05.10.19, Kinder, ed., Perspectives for an Architecture of Solitude


The Cistercian order has been credited with any number of feats, from pioneering large-scale vaulting, to engineering northern Europe's first sophisticated plumbing, to spreading Gothic style throughout Europe. Hundreds of Cistercian houses and thousands of monks spread like wildfire across the length and breadth of Europe to form one of the first truly multi-national monastic orders. Incorporating local adherents as well as transplanted monks trained at and then exported from faraway monasteries, these houses, in the scholarly imagination, served as incubators for order-specific theological, artistic and architectural ideas. Doctrines, aesthetics and motifs imported in their germinal state could spring forth in their new environment altered subtly, or not so subtly, by the traditions that surrounded them.

Twelfth-century Cistercian library holdings are remarkably consistent; the order's artistic and architectural legislation appears coherent and at least sporadically enforced; and its surviving buildings, if not its manuscripts, are thought to betray a striking unity, as if architectural forms were transmitted in a handbook to each new Cistercian foundation by its mother house. The organizational format of the order and its massive scale have also made its material remains much more accessible to scholars than those of other famous, but less consistent, less well-documented, or less international orders and reform movements, like the Cluniacs, Carthusians, Franciscans, Dominicans, Premonstratensians, Gilbertines, Victorines, Augustinian canons or the Gorze-influenced reform movements. Even the Carthusians, whose anchoritic lifestyle engendered a curious hybrid monastery layout, in each foundation interpreted the cellular monastic plan through the lens of locally inspired style. Studies of the architecture of these groups tend to reveal how very little their churches and monastic buildings had in common, beyond the architectural skeleton, already almost universal by the ninth-century, demanded by the rigors of following a monastic rule. [[1]]

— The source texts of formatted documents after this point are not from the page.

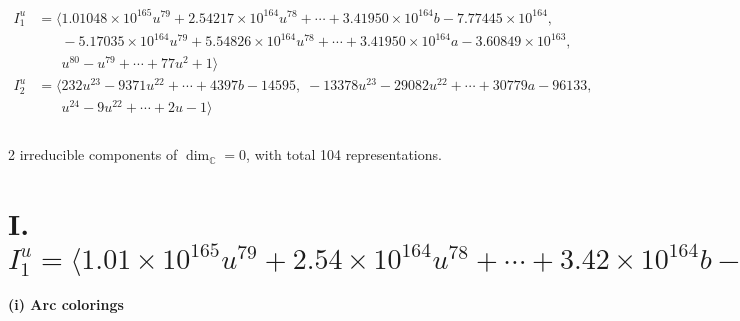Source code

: \documentclass[1p]{elsarticle_modified}
\theoremstyle{definition}
\begin{document}
\begin{align*}
I^u_{1}&=\langle 
1.01048\times10^{165} u^{79}+2.54217\times10^{164} u^{78}+\cdots+3.41950\times10^{164} b-7.77445\times10^{164},\\
\phantom{I^u_{1}}&\phantom{= \langle  }-5.17035\times10^{164} u^{79}+5.54826\times10^{164} u^{78}+\cdots+3.41950\times10^{164} a-3.60849\times10^{163},\\
\phantom{I^u_{1}}&\phantom{= \langle  }u^{80}- u^{79}+\cdots+77 u^2+1\rangle \\
I^u_{2}&=\langle 
232 u^{23}-9371 u^{22}+\cdots+4397 b-14595,\;-13378 u^{23}-29082 u^{22}+\cdots+30779 a-96133,\\
\phantom{I^u_{2}}&\phantom{= \langle  }u^{24}-9 u^{22}+\cdots+2 u-1\rangle \\
\\
\end{align*}
\raggedright * 2 irreducible components of $\dim_{\mathbb{C}}=0$, with total 104 representations.\\
\newpage
\renewcommand{\arraystretch}{1}
\centering \section*{I. $I^u_{1}= \langle 1.01\times10^{165} u^{79}+2.54\times10^{164} u^{78}+\cdots+3.42\times10^{164} b-7.77\times10^{164},\;-5.17\times10^{164} u^{79}+5.55\times10^{164} u^{78}+\cdots+3.42\times10^{164} a-3.61\times10^{163},\;u^{80}- u^{79}+\cdots+77 u^2+1 \rangle$}
\flushleft \textbf{(i) Arc colorings}\\
\end{document}
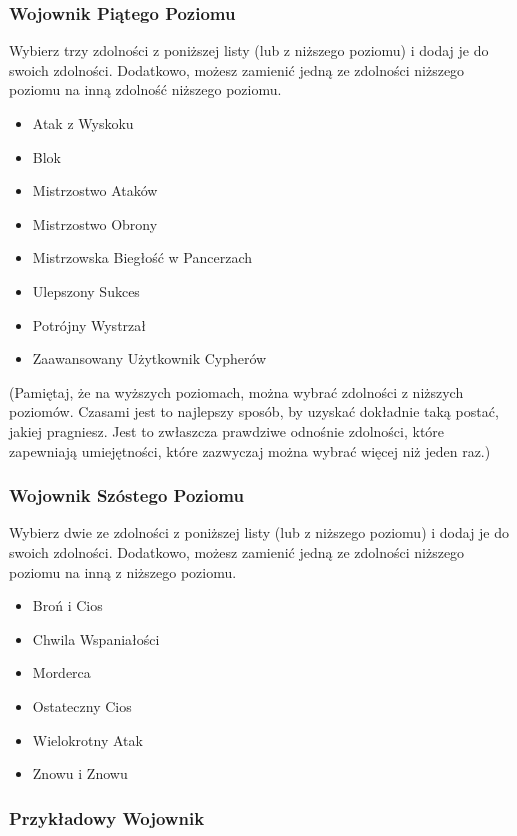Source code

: \subsubsection{Wojownik Piątego Poziomu}

Wybierz trzy zdolności z poniższej listy (lub z niższego poziomu) i dodaj je do swoich zdolności. Dodatkowo, możesz zamienić jedną ze zdolności niższego poziomu na inną zdolność niższego poziomu.

\begin{itemize}
\item Atak z Wyskoku
\item Blok
\item Mistrzostwo Ataków
\item Mistrzostwo Obrony
\item Mistrzowska Biegłość w Pancerzach
\item Ulepszony Sukces
\item Potrójny Wystrzał
\item Zaawansowany Użytkownik Cypherów
\end{itemize}

(Pamiętaj, że na wyższych poziomach, można wybrać zdolności z niższych poziomów. Czasami jest to najlepszy sposób, by uzyskać dokładnie taką postać, jakiej pragniesz. Jest to zwłaszcza prawdziwe odnośnie zdolności, które zapewniają umiejętności, które zazwyczaj można wybrać więcej niż jeden raz.)

\subsubsection{Wojownik Szóstego Poziomu}

Wybierz dwie ze zdolności z poniższej listy (lub z niższego poziomu) i dodaj je do swoich zdolności. Dodatkowo, możesz zamienić jedną ze zdolności niższego poziomu na inną z niższego poziomu.

\begin{itemize}
\item Broń i Cios
\item Chwila Wspaniałości
\item Morderca
\item Ostateczny Cios
\item Wielokrotny Atak
\item Znowu i Znowu
\end{itemize}

\subsubsection{Przykładowy Wojownik}

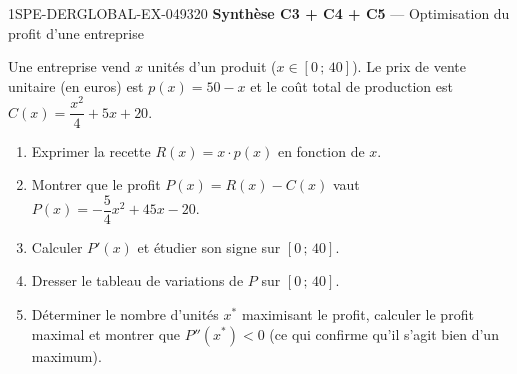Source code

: \begin{exercice}{1SPE-DERGLOBAL-EX-049}{3}{20}
\textbf{Synthèse C3 + C4 + C5} — Optimisation du profit d'une entreprise

Une entreprise vend $x$ unités d'un produit ($x \in \left[0\,;\,40\right]$).
Le prix de vente unitaire (en euros) est $p(x) = 50 - x$ et le coût total de
production est $C(x) = \dfrac{x^2}{4} + 5x + 20$.

\begin{enumerate}
  \item Exprimer la recette $R(x) = x \cdot p(x)$ en fonction de $x$.
  \item Montrer que le profit $P(x) = R(x) - C(x)$ vaut
        $P(x) = -\dfrac{5}{4}x^2 + 45x - 20$.
  \item Calculer $P'(x)$ et étudier son signe sur $\left[0\,;\,40\right]$.
  \item Dresser le tableau de variations de $P$ sur $\left[0\,;\,40\right]$.
  \item Déterminer le nombre d'unités $x^*$ maximisant le profit, calculer le profit
        maximal et montrer que $P''(x^*) < 0$ (ce qui confirme qu'il s'agit bien d'un maximum).
\end{enumerate}
\end{exercice}
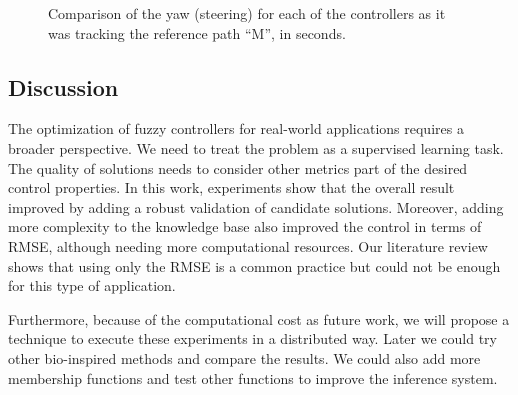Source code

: \documentclass[symmetry,article,submit,moreauthors,pdftex]{Definitions/mdpi}
\begin{document}
\begin{figure}[h]
     \caption{Comparison of the yaw (steering) for each of the controllers as it was tracking the reference path ``M'', in seconds.}
        \label{fig:yaw}
\end{figure}
\begin{paracol}{2}
\linenumbers
\switchcolumn
\section{Discussion}\label{Discussion}

The optimization of fuzzy controllers for real-world applications requires a
broader perspective. We need to treat the problem as a supervised learning
task. The quality of solutions needs to consider other metrics part of the
desired control properties. In this work, experiments show that the overall
result improved by adding a robust validation of candidate solutions. Moreover,
adding more complexity to the knowledge base also improved the control in terms
of RMSE, although needing more computational resources. Our literature review
shows that using only the RMSE is a common practice but could not be enough for
this type of application.

Furthermore, because of the computational cost as future work, we will propose
a technique to execute these experiments in a distributed way. Later we could
try other bio-inspired methods and compare the results. We could also add more
membership functions and test other functions to improve the inference system.



%
%
\vspace{6pt} 



\end{paracol}
\end{document}

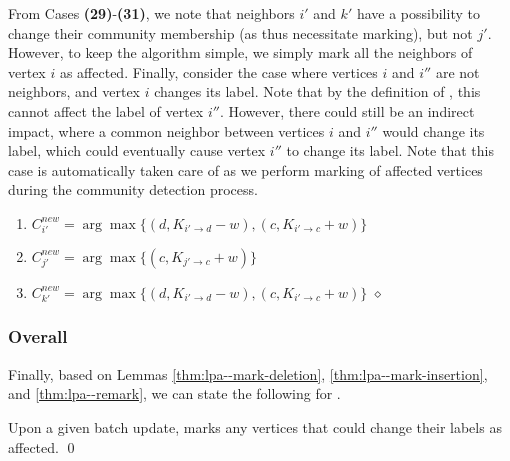 From Cases \textbf{(29)}-\textbf{(31)}, we note that neighbors $i'$ and $k'$ have a possibility to change their community membership (as thus necessitate marking), but not $j'$. However, to keep the algorithm simple, we simply mark all the neighbors of vertex $i$ as affected. Finally, consider the case where vertices $i$ and $i''$ are not neighbors, and vertex $i$ changes its label. Note that by the definition of \LPA{}, this cannot affect the label of vertex $i''$. However, there could still be an indirect impact, where a common neighbor between vertices $i$ and $i''$ would change its label, which could eventually cause vertex $i''$ to change its label. Note that this case is automatically taken care of as we perform marking of affected vertices during the community detection process.

\begin{enumerate}[start=29]
  \item $C_{i'}^{new} = \arg\max \{ (d, K_{i' \rightarrow d} - w), (c, K_{i' \rightarrow c} + w) \}$
  \item $C_{j'}^{new} = \arg\max \{ (c, K_{j' \rightarrow c} + w) \}$
  \item $C_{k'}^{new} = \arg\max \{ (d, K_{i' \rightarrow d} - w), (c, K_{i' \rightarrow c} + w) \}$ \hfill $\diamond$
\end{enumerate}




\subsubsection{Overall}

Finally, based on Lemmas \ref{thm:lpa--mark-deletion}, \ref{thm:lpa--mark-insertion}, and \ref{thm:lpa--remark}, we can state the following for \FroLPA{}.

\begin{theorem}
\label{thm:lpa}
Upon a given batch update, \FroLPA{} marks any vertices that could change their labels as affected. \qed
\end{theorem}
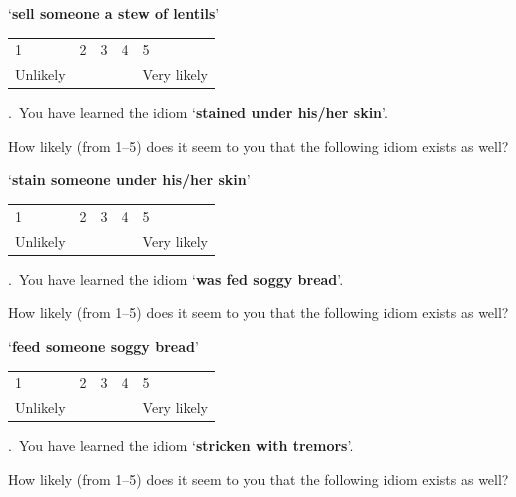 \documentclass[output=paper]{langsci/langscibook}
\begin{document}
\begin{paperappendix}
{\noindent \enquote*{\textbf{sell someone a stew of lentils}}\vspace{.5\baselineskip}

\noindent \begin{tabularx}{\textwidth}{XXXXX}
        1 & 2 & 3 & 4 & 5\\
        Unlikely & & & & Very likely\\
        \end{tabularx}\vspace{1\baselineskip}


.\ You have learned the idiom \enquote*{\textbf{stained under his/her
    skin}}.

\noindent How likely (from 1--5) does it seem to you that the following idiom exists
    as well?\vspace{.5\baselineskip}

\noindent \enquote*{\textbf{stain someone under his/her skin}}\vspace{.5\baselineskip}

\noindent \begin{tabularx}{\textwidth}{XXXXX}
        1 & 2 & 3 & 4 & 5\\
        Unlikely & & & & Very likely\\
        \end{tabularx}\vspace{1\baselineskip}


.\ You have learned the idiom \enquote*{\textbf{was fed soggy bread}}.

\noindent How likely (from 1--5) does it seem to you that the following idiom exists
    as well?\vspace{.5\baselineskip}

\noindent \enquote*{\textbf{feed someone soggy bread}}\vspace{.5\baselineskip}

\noindent \begin{tabularx}{\textwidth}{XXXXX}
        1 & 2 & 3 & 4 & 5\\
        Unlikely & & & & Very likely\\
        \end{tabularx}\vspace{1\baselineskip}


.\ You have learned the idiom \enquote*{\textbf{stricken with tremors}}.

\noindent How likely (from 1--5) does it seem to you that the following idiom exists
    as well?\vspace{.5\baselineskip}

}
\end{paperappendix}
\end{document}
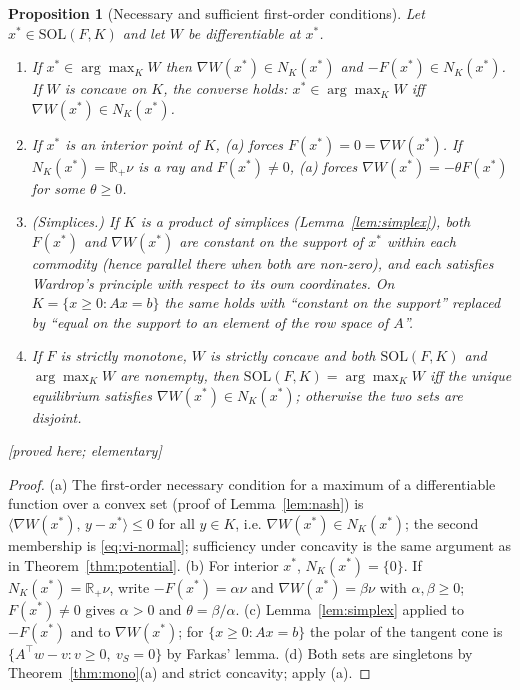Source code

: \documentclass[11pt,a4paper]{article}
\theoremstyle{plain}
\newtheorem{proposition}[theorem]{Proposition}
\theoremstyle{definition}
\theoremstyle{remark}
\newcommand{\R}{\mathbb{R}}
\newcommand{\SOL}{\mathrm{SOL}}
\newcommand{\NC}{N}
\newcommand{\ip}[2]{\langle #1,\,#2\rangle}
\newcommand{\status}[1]{\textsf{\small [#1]}}
\begin{document}
\begin{proposition}[Necessary and sufficient first-order conditions]\label{prop:nec}
Let $x^*\in\SOL(F,K)$ and let $W$ be differentiable at $x^*$.
\begin{enumerate}[leftmargin=2em,label=(\alph*)]
\item If $x^*\in\arg\max_KW$ then $\nabla W(x^*)\in\NC_K(x^*)$ and $-F(x^*)\in\NC_K(x^*)$. If $W$ is concave on $K$, the converse holds: $x^*\in\arg\max_KW$ iff $\nabla W(x^*)\in\NC_K(x^*)$.
\item If $x^*$ is an interior point of $K$, (a) forces $F(x^*)=0=\nabla W(x^*)$. If $\NC_K(x^*)=\R_+\nu$ is a ray and $F(x^*)\ne 0$, (a) forces $\nabla W(x^*)=-\theta F(x^*)$ for some $\theta\ge 0$.
\item (Simplices.) If $K$ is a product of simplices (Lemma~\ref{lem:simplex}), both $F(x^*)$ and $\nabla W(x^*)$ are constant on the support of $x^*$ within each commodity (hence parallel there when both are non-zero), and each satisfies Wardrop's principle with respect to its own coordinates. On $K=\{x\ge0:Ax=b\}$ the same holds with ``constant on the support'' replaced by ``equal on the support to an element of the row space of $A$''.
\item If $F$ is strictly monotone, $W$ is strictly concave and both $\SOL(F,K)$ and $\arg\max_KW$ are nonempty, then $\SOL(F,K)=\arg\max_KW$ iff the unique equilibrium satisfies $\nabla W(x^*)\in\NC_K(x^*)$; otherwise the two sets are disjoint.
\end{enumerate}
\status{proved here; elementary}
\end{proposition}
\begin{proof}
(a) The first-order necessary condition for a maximum of a differentiable function over a convex set (proof of Lemma~\ref{lem:nash}) is $\ip{\nabla W(x^*)}{y-x^*}\le 0$ for all $y\in K$, i.e. $\nabla W(x^*)\in\NC_K(x^*)$; the second membership is \eqref{eq:vi-normal}; sufficiency under concavity is the same argument as in Theorem~\ref{thm:potential}. (b) For interior $x^*$, $\NC_K(x^*)=\{0\}$. If $\NC_K(x^*)=\R_+\nu$, write $-F(x^*)=\alpha\nu$ and $\nabla W(x^*)=\beta\nu$ with $\alpha,\beta\ge 0$; $F(x^*)\ne 0$ gives $\alpha>0$ and $\theta=\beta/\alpha$. (c) Lemma~\ref{lem:simplex} applied to $-F(x^*)$ and to $\nabla W(x^*)$; for $\{x\ge0:Ax=b\}$ the polar of the tangent cone is $\{A^{\!\top}w-v:v\ge0,\ v_S=0\}$ by Farkas' lemma. (d) Both sets are singletons by Theorem~\ref{thm:mono}(a) and strict concavity; apply (a).
\end{proof}
\end{document}
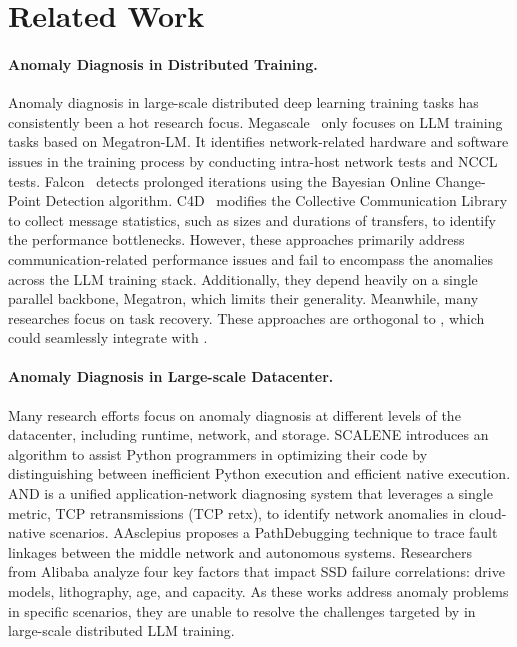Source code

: \section{Related Work}
\paragraph{Anomaly Diagnosis in Distributed Training. }

Anomaly diagnosis in large-scale distributed deep learning training tasks has consistently been a hot research focus\cite{jiangMegaScaleScaling, wuFALCONPinpointing, dongBoostingLargescale, peng2018optimus, haider2011fault, chen2020elastic}. Megascale~\cite{jiangMegaScaleScaling} only focuses on LLM training tasks based on Megatron-LM. It identifies network-related hardware and software issues in the training process by conducting intra-host network tests and NCCL tests. Falcon~\cite{wuFALCONPinpointing} detects prolonged iterations using the Bayesian Online Change-Point Detection algorithm.
C4D~\cite{dongBoostingLargescale} modifies the Collective Communication Library to collect message statistics, such as sizes and durations of transfers, to identify the performance bottlenecks. However, these approaches primarily address communication-related performance issues and fail to encompass the anomalies across the LLM training stack.
Additionally, they depend heavily on a single parallel backbone, Megatron, which limits their generality.
Meanwhile, many researches\cite{peng2018optimus, haider2011fault, chen2020elastic} focus on task recovery. These approaches are orthogonal to \sysname{}, which could seamlessly integrate with \sysname{}.

\paragraph{Anomaly Diagnosis in Large-scale Datacenter. }

Many research efforts\cite{bergerTriangulatingPython, wangDiagnosingApplicationnetwork,yangAAsclepiusMonitoring , han2021depth, wangZeroOverhead} focus on anomaly diagnosis at different levels of the datacenter, including runtime, network, and storage.
SCALENE\cite{bergerTriangulatingPython} introduces an algorithm to assist Python programmers in optimizing their code by distinguishing between inefficient Python execution and efficient native execution.
AND\cite{wangDiagnosingApplicationnetwork} is a unified application-network diagnosing system that leverages a single metric, TCP retransmissions (TCP retx), to identify network anomalies in cloud-native scenarios.
AAsclepius\cite{yangAAsclepiusMonitoring} proposes a PathDebugging technique to trace fault linkages between the middle network and autonomous systems.
Researchers~\cite{han2021depth} from Alibaba analyze four key factors that impact SSD failure correlations: drive models, lithography, age, and capacity.
As these works address anomaly problems in specific scenarios, they are unable to resolve the challenges targeted by \sysname{} in large-scale distributed LLM training.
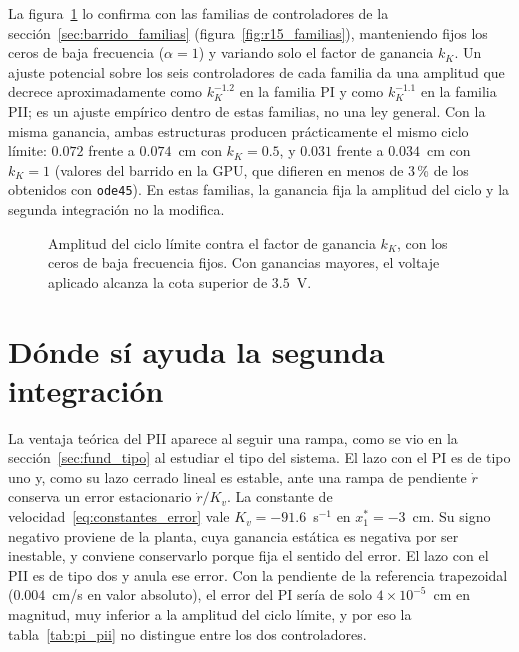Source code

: La figura~\ref{fig:ganancia} lo confirma con las familias de controladores de la sección~\ref{sec:barrido_familias} (figura~\ref{fig:r15_familias}), manteniendo fijos los ceros de baja frecuencia ($\alpha=1$) y variando solo el factor de ganancia $k_K$. Un ajuste potencial sobre los seis controladores de cada familia da una amplitud que decrece aproximadamente como $k_K^{-1.2}$ en la familia PI y como $k_K^{-1.1}$ en la familia PII; es un ajuste empírico dentro de estas familias, no una ley general. Con la misma ganancia, ambas estructuras producen prácticamente el mismo ciclo límite: $0.072$ frente a $0.074$~cm con $k_K=0.5$, y $0.031$ frente a $0.034$~cm con $k_K=1$ (valores del barrido en la GPU, que difieren en menos de 3\,\% de los obtenidos con \texttt{ode45}). En estas familias, la ganancia fija la amplitud del ciclo y la segunda integración no la modifica.

\begin{figure}[ht]
    \centering
    
    \caption[Ciclo límite contra la ganancia]{Amplitud del ciclo límite contra el factor de ganancia $k_K$, con los ceros de baja frecuencia fijos. Con ganancias mayores, el voltaje aplicado alcanza la cota superior de $3.5$~V.}
    \label{fig:ganancia}
\end{figure}

\section{Dónde sí ayuda la segunda integración}\label{sec:ventaja_rampa}

La ventaja teórica del PII aparece al seguir una rampa, como se vio en la sección~\ref{sec:fund_tipo} al estudiar el tipo del sistema. El lazo con el PI es de tipo uno y, como su lazo cerrado lineal es estable, ante una rampa de pendiente $\dot r$ conserva un error estacionario $\dot r/K_v$. La constante de velocidad~\eqref{eq:constantes_error} vale $K_v=-91.6$~s$^{-1}$ en $x_1^*=-3$~cm. Su signo negativo proviene de la planta, cuya ganancia estática es negativa por ser inestable, y conviene conservarlo porque fija el sentido del error. El lazo con el PII es de tipo dos y anula ese error. Con la pendiente de la referencia trapezoidal ($0.004$~cm/s en valor absoluto), el error del PI sería de solo $4\times10^{-5}$~cm en magnitud, muy inferior a la amplitud del ciclo límite, y por eso la tabla~\ref{tab:pi_pii} no distingue entre los dos controladores.

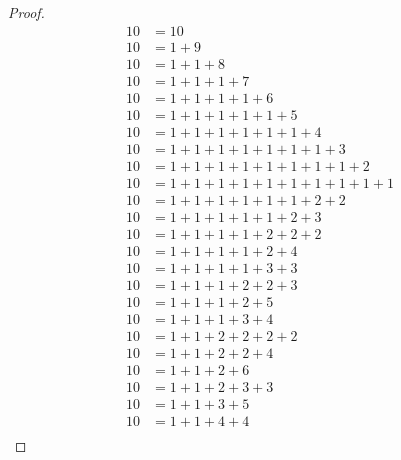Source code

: \begin{proof}
    \begin{align*}
        10 & = 10                                              \\
        10 & = 1 + 9                                           \\
        10 & = 1 + 1 + 8                                       \\
        10 & = 1 + 1 + 1 + 7                                   \\
        10 & = 1 + 1 + 1 + 1 + 6                               \\
        10 & = 1 + 1 + 1 + 1 + 1 + 5                           \\
        10 & = 1 + 1 + 1 + 1 + 1 + 1 + 4                       \\
        10 & = 1 + 1 + 1 + 1 + 1 + 1 + 1 + 3                   \\
        10 & = 1 + 1 + 1 + 1 + 1 + 1 + 1 + 1 + 2               \\
        10 & = 1 + 1 + 1 + 1 + 1 + 1 + 1 + 1 + 1 + 1           \\
        10 & = 1 + 1 + 1 + 1 + 1 + 1 + 2 + 2                   \\
        10 & = 1 + 1 + 1 + 1 + 1 + 2 + 3                       \\
        10 & = 1 + 1 + 1 + 1 + 2 + 2 + 2                       \\
        10 & = 1 + 1 + 1 + 1 + 2 + 4                           \\
        10 & = 1 + 1 + 1 + 1 + 3 + 3                           \\
        10 & = 1 + 1 + 1 + 2 + 2 + 3                           \\
        10 & = 1 + 1 + 1 + 2 + 5                               \\
        10 & = 1 + 1 + 1 + 3 + 4                               \\
        10 & = 1 + 1 + 2 + 2 + 2 + 2                           \\
        10 & = 1 + 1 + 2 + 2 + 4                               \\
        10 & = 1 + 1 + 2 + 6                                   \\
        10 & = 1 + 1 + 2 + 3 + 3                               \\
        10 & = 1 + 1 + 3 + 5                                   \\
        10 & = 1 + 1 + 4 + 4                                   \\

\end{align*}
\end{proof}
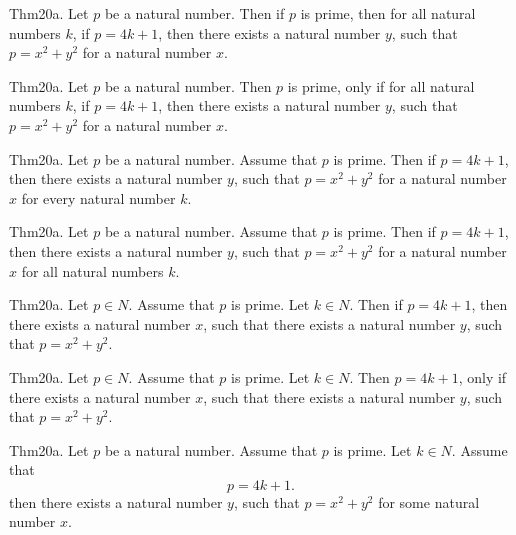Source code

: \documentclass{article}
\begin{document}
Thm20a. Let $p$ be a natural number. Then if $p$ is prime, then for all natural numbers $k$, if $p = 4 k + 1$, then there exists a natural number $y$, such that $p = x ^{ 2}+ y ^{ 2}$ for a natural number $x$.

Thm20a. Let $p$ be a natural number. Then $p$ is prime, only if for all natural numbers $k$, if $p = 4 k + 1$, then there exists a natural number $y$, such that $p = x ^{ 2}+ y ^{ 2}$ for a natural number $x$.

Thm20a. Let $p$ be a natural number. Assume that $p$ is prime. Then if $p = 4 k + 1$, then there exists a natural number $y$, such that $p = x ^{ 2}+ y ^{ 2}$ for a natural number $x$ for every natural number $k$.

Thm20a. Let $p$ be a natural number. Assume that $p$ is prime. Then if $p = 4 k + 1$, then there exists a natural number $y$, such that $p = x ^{ 2}+ y ^{ 2}$ for a natural number $x$ for all natural numbers $k$.

Thm20a. Let $p \in N$. Assume that $p$ is prime. Let $k \in N$. Then if $p = 4 k + 1$, then there exists a natural number $x$, such that there exists a natural number $y$, such that $p = x ^{ 2}+ y ^{ 2}$.

Thm20a. Let $p \in N$. Assume that $p$ is prime. Let $k \in N$. Then $p = 4 k + 1$, only if there exists a natural number $x$, such that there exists a natural number $y$, such that $p = x ^{ 2}+ y ^{ 2}$.

Thm20a. Let $p$ be a natural number. Assume that $p$ is prime. Let $k \in N$. Assume that $$p = 4 k + 1.$$ then there exists a natural number $y$, such that $p = x ^{ 2}+ y ^{ 2}$ for some natural number $x$.
\end{document}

By contrast, Peter Fergusson's, Architecture of Solitude: Cistercian Abbeys in Twelfth-Century England (Princeton, 1984), served as a model for studies both of Cistercian architecture in other countries, and of Cistercian manuscripts, in that its goal was to establish systematically the commonalities between a body of Cistercian remains, and their origin. This festschrift, offered on the twentieth anniversary of its publication, is a testament to the enduring importance of Fergusson's work. Fergusson's Architecture of Solitude advanced the hypothesis that from the earliest inroads of Cistercianism into Britain, the order's architecture was fundamentally different from preexisting English architecture. According to his observations, from the foundation of the first house in 1128 until the end of the twelfth century, Cistercian monks in England repeatedly referred for inspiration back to the architecture of Burgundy, where the order was founded, and later to other French Cistercian foundations. Although their version of Cistercian architecture was inflected with English elements, its overarching "Frenchness" reveals that Citeaux exerted a lasting philosophical and aesthetic hold on its daughters. Thus while recent studies of Cluny have overturned the once fashionable view of ironclad and legally enforced supra-regional uniformity in observance among its daughter houses, Fergusson used material evidence to reinforce our impression that in contrast the Cistercians fostered perhaps the most consistent and widespread artistic aesthetic in Western Europe after the end of the Roman Empire: unlike the art of the Carolingians, for instance, whose classical revival had little impact on the art of Scotland, Ireland, southern Italy, Spain, Portugal or Eastern Europe, Citeaux had foundations in all of those places, all of which incorporated some aspect of the Cistercian aesthetic into their architecture.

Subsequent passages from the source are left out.